• _What is needed_:
Without skipping or changing anything, print all the entries.

====== Provided data

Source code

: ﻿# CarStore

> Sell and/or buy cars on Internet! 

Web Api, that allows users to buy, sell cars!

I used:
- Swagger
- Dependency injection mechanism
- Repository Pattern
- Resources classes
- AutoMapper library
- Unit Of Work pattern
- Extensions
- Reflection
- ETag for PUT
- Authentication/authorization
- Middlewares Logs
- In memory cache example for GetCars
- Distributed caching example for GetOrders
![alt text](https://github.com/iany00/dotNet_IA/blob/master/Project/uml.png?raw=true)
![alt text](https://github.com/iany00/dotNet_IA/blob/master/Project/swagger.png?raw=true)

============

• _Task response_:
Source code

: ﻿# CarStore

> Sell and/or buy cars on Internet! 

Web Api, that allows users to buy, sell cars!

I used:
- Swagger
- Dependency injection mechanism
- Repository Pattern
- Resources classes
- AutoMapper library
- Unit Of Work pattern
- Extensions
- Reflection
- ETag for PUT
- Authentication/authorization
- Middlewares Logs
- In memory cache example for GetCars
- Distributed caching example for GetOrders
![alt text](https://github.com/iany00/dotNet_IA/blob/master/Project/uml.png?raw=true)
![alt text](https://github.com/iany00/dotNet_IA/blob/master/Project/swagger.png?raw=true)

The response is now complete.